Records from a data source:
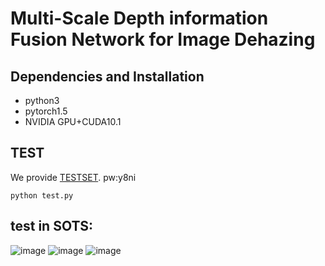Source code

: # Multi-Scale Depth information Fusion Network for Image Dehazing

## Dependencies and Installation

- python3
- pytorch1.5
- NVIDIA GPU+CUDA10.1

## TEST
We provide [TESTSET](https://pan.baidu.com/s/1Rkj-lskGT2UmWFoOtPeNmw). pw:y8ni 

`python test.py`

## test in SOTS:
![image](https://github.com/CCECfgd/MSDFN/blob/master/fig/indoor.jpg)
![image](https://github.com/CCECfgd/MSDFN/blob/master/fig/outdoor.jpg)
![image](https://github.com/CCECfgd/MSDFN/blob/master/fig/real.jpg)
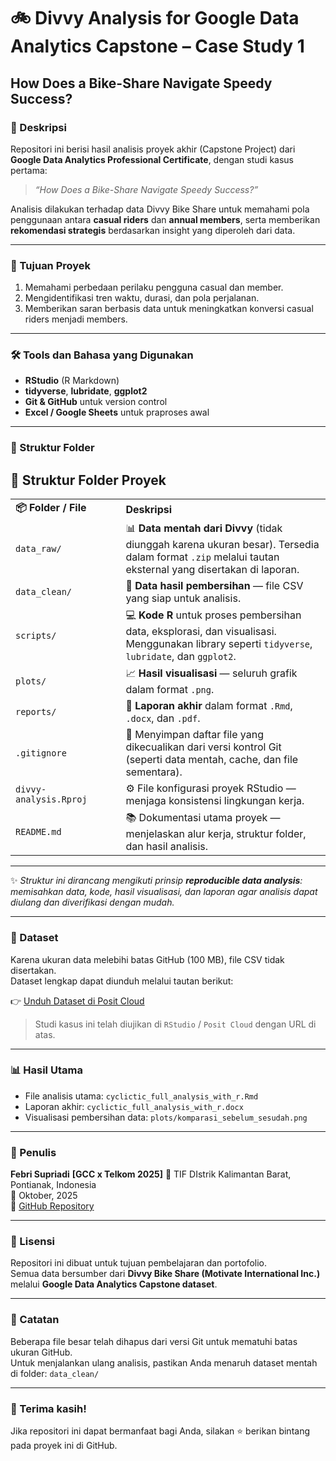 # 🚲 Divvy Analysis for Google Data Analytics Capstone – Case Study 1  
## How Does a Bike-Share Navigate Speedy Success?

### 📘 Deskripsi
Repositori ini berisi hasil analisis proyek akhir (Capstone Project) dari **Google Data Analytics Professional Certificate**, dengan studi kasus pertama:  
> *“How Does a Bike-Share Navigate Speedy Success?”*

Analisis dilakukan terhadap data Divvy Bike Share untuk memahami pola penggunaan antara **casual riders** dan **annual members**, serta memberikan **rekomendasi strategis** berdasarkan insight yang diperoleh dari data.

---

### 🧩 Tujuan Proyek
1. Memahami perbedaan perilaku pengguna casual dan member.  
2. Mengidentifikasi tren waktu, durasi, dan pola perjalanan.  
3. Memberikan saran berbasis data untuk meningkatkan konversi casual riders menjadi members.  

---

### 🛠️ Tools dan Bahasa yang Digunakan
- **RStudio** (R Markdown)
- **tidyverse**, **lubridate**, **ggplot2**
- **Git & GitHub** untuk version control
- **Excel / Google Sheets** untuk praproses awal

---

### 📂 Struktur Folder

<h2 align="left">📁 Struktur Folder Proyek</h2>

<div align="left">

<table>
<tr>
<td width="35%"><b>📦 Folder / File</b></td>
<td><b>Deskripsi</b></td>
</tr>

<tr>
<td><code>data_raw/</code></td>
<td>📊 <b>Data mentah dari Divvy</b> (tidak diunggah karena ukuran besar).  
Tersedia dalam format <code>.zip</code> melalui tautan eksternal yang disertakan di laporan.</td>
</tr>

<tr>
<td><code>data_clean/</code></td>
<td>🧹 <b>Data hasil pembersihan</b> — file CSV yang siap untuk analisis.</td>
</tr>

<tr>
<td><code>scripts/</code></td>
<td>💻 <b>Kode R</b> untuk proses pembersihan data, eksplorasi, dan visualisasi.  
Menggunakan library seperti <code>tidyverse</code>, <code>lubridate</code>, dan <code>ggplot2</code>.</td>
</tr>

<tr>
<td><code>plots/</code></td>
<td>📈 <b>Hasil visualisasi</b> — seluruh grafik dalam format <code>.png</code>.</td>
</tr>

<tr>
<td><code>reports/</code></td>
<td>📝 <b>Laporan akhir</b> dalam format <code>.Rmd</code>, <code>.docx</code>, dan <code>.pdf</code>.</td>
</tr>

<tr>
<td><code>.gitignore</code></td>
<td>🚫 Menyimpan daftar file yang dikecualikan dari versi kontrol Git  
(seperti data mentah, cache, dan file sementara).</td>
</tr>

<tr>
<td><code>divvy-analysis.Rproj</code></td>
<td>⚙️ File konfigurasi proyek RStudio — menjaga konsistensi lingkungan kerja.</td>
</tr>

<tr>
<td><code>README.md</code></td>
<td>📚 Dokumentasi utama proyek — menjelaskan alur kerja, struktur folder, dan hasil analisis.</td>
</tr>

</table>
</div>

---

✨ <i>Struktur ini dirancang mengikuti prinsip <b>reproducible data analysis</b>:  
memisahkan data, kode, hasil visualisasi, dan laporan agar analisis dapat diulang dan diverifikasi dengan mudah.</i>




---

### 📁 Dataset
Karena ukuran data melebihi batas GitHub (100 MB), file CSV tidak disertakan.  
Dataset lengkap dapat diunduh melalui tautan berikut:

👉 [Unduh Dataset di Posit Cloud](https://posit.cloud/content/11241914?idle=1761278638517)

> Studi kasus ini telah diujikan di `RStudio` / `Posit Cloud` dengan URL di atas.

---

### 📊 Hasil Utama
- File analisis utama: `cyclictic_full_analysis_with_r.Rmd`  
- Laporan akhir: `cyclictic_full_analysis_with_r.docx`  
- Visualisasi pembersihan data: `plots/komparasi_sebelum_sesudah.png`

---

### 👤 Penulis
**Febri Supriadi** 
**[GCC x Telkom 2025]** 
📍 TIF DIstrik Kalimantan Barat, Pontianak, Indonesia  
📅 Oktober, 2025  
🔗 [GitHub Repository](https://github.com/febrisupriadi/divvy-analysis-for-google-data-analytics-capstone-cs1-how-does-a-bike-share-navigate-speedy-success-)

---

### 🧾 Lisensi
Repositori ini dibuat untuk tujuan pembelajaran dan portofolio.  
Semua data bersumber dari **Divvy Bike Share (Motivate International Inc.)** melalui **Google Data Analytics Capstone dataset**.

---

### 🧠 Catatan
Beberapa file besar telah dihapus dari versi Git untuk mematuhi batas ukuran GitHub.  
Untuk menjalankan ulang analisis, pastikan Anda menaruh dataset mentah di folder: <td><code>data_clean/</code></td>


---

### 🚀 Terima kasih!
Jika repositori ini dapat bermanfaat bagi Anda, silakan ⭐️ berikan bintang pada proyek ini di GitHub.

== Goal of the exercise ==
Both the line containing "Folder / File</b></td>" and the line containing "<td><code>README.md</code></td>" belong in the answer. Print them and every line above that falls between them exactly, and no others.

== Solution ==
<td width="35%"><b>📦 Folder / File</b></td>
<td><b>Deskripsi</b></td>
</tr>

<tr>
<td><code>data_raw/</code></td>
<td>📊 <b>Data mentah dari Divvy</b> (tidak diunggah karena ukuran besar).  
Tersedia dalam format <code>.zip</code> melalui tautan eksternal yang disertakan di laporan.</td>
</tr>

<tr>
<td><code>data_clean/</code></td>
<td>🧹 <b>Data hasil pembersihan</b> — file CSV yang siap untuk analisis.</td>
</tr>

<tr>
<td><code>scripts/</code></td>
<td>💻 <b>Kode R</b> untuk proses pembersihan data, eksplorasi, dan visualisasi.  
Menggunakan library seperti <code>tidyverse</code>, <code>lubridate</code>, dan <code>ggplot2</code>.</td>
</tr>

<tr>
<td><code>plots/</code></td>
<td>📈 <b>Hasil visualisasi</b> — seluruh grafik dalam format <code>.png</code>.</td>
</tr>

<tr>
<td><code>reports/</code></td>
<td>📝 <b>Laporan akhir</b> dalam format <code>.Rmd</code>, <code>.docx</code>, dan <code>.pdf</code>.</td>
</tr>

<tr>
<td><code>.gitignore</code></td>
<td>🚫 Menyimpan daftar file yang dikecualikan dari versi kontrol Git  
(seperti data mentah, cache, dan file sementara).</td>
</tr>

<tr>
<td><code>divvy-analysis.Rproj</code></td>
<td>⚙️ File konfigurasi proyek RStudio — menjaga konsistensi lingkungan kerja.</td>
</tr>

<tr>
<td><code>README.md</code></td>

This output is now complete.